The second primary option that can be used to reinvest dividends I call "collect and invest." With this option, the dividend growth investor allows their dividends to collect or accumulate, and then chooses both where and when they will invest their accumulated dividends. Of course, this approach requires more work, effort and analysis on the investor's part. However, in spite of the extra effort, it is a preferred choice of many dividend growth investors. The central idea behind this option implies the opportunity to reinvest dividends only where and when attractive and/or sound valuation is manifest. More plainly stated, this option is preferred by those who do not want to reinvest in a stock at times when valuation may be too high, and therefore, too risky.

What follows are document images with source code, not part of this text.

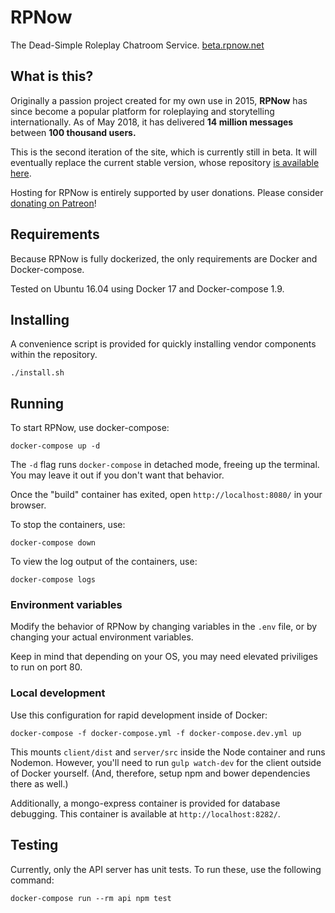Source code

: # RPNow
The Dead-Simple Roleplay Chatroom Service. [beta.rpnow.net](http://beta.rpnow.net/)


## What is this?
Originally a passion project created for my own use in 2015, __RPNow__ has since become a popular platform for roleplaying and storytelling internationally. As of May 2018, it has delivered __14 million messages__ between __100 thousand users.__

This is the second iteration of the site, which is currently still in beta. It will eventually replace the current stable version, whose repository [is available here](https://github.com/rpnow/rpnow).

Hosting for RPNow is entirely supported by user donations. Please consider [donating on Patreon](https://www.patreon.com/rpnow)!


## Requirements
Because RPNow is fully dockerized, the only requirements are Docker and Docker-compose.

Tested on Ubuntu 16.04 using Docker 17 and Docker-compose 1.9.


## Installing
A convenience script is provided for quickly installing vendor components within the repository.

    ./install.sh


## Running
To start RPNow, use docker-compose:

    docker-compose up -d

The `-d` flag runs `docker-compose` in detached mode, freeing up the terminal. You may leave
it out if you don't want that behavior.

Once the "build" container has exited, open `http://localhost:8080/` in your browser.

To stop the containers, use:

    docker-compose down

To view the log output of the containers, use:

    docker-compose logs


### Environment variables
Modify the behavior of RPNow by changing variables in the `.env` file, or by changing your
actual environment variables.

Keep in mind that depending on your OS, you may need elevated priviliges to run on port 80.


### Local development
Use this configuration for rapid development inside of Docker:

    docker-compose -f docker-compose.yml -f docker-compose.dev.yml up

This mounts `client/dist` and `server/src` inside the Node container and runs Nodemon.
However, you'll need to run `gulp watch-dev` for the client outside of Docker yourself.
(And, therefore, setup npm and bower dependencies there as well.)

Additionally, a mongo-express container is provided for database debugging.
This container is available at `http://localhost:8282/`.


## Testing
Currently, only the API server has unit tests. To run these, use the following command:

    docker-compose run --rm api npm test

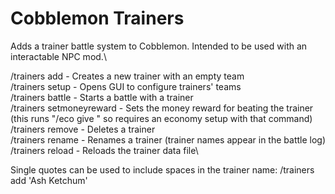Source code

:# Cobblemon Trainers
Adds a trainer battle system to Cobblemon. Intended to be used with an interactable NPC mod.\

/trainers add <name> - Creates a new trainer with an empty team\
/trainers setup - Opens GUI to configure trainers' teams\
/trainers battle <name> - Starts a battle with a trainer\
/trainers setmoneyreward <amount> - Sets the money reward for beating the trainer (this runs "/eco give <player> <amount>" so requires an economy setup with that command)\
/trainers remove <name> - Deletes a trainer\
/trainers rename <oldName> <newName> - Renames a trainer (trainer names appear in the battle log)\
/trainers reload - Reloads the trainer data file\

Single quotes can be used to include spaces in the trainer name: /trainers add 'Ash Ketchum'
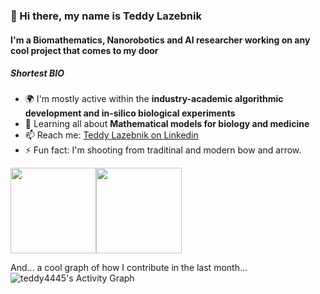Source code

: ### 👋 Hi there, my name is Teddy Lazebnik

#### I'm a Biomathematics, Nanorobotics and AI researcher working on any cool project that comes to my door

##### Shortest BIO

- 🌍 I'm mostly active within the **industry-academic algorithmic development and in-silico biological experiments**
- 🌱 Learning all about **Mathematical models for biology and medicine**
- 📫 Reach me: [Teddy Lazebnik on Linkedin](https://www.linkedin.com/in/teddy-lazebnik/)
- ⚡️ Fun fact: I'm shooting from traditinal and modern bow and arrow.


<img height="137px" src="https://github-readme-stats.vercel.app/api?username=teddy4445&hide_title=true&hide_border=true&show_icons=true&include_all_commits=true&count_private=true&line_height=21&text_color=000&icon_color=000&bg_color=0,ea6161,ffc64d,fffc4d,52fa5a&theme=graywhite" /><img height="137px" src="https://github-readme-stats.vercel.app/api/top-langs/?username=bilardi&hide=html&hide_title=true&hide_border=true&layout=compact&langs_count=8&text_color=000&icon_color=fff&bg_color=0,52fa5a,4dfcff,c64dff&theme=graywhite" />

And... a cool graph of how I contribute in the last month... 
<img alt="teddy4445's Activity Graph" src="https://activity-graph.herokuapp.com/graph?username=teddy4445&bg_color=1F222E&color=ffffff&line=1445f5&point=a7b9fb&hide_border=true" />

Frankly, I believe that both of these dividend reinvestment options have merit. Consequently, I will present what I believe are the merits and negatives of both with the remainder of this article. Then, I will leave it up to the individual to decide for themselves which method they would prefer. However, hopefully the correct individual decision can then be based on a careful weighing of the facts. In other words, I do not believe that one method is necessarily superior to the other in the purest sense. Instead, I believe there are extraneous factors that must be considered before the correct or most appropriate decision for each individual investor can be made.
DRIP: Advantages and Disadvantages
I'm a firm believer that investors in common stocks are best served when they have, and follow, a well-defined and designed investing discipline to guide them. Moreover, I am also a firm believer that if you have a well-designed investing discipline, it is critical that you stick with it regardless of what may be occurring in the short run. Frankly, because of our emotional makeup, applying a sound and disciplined investment strategy is very challenging for most people.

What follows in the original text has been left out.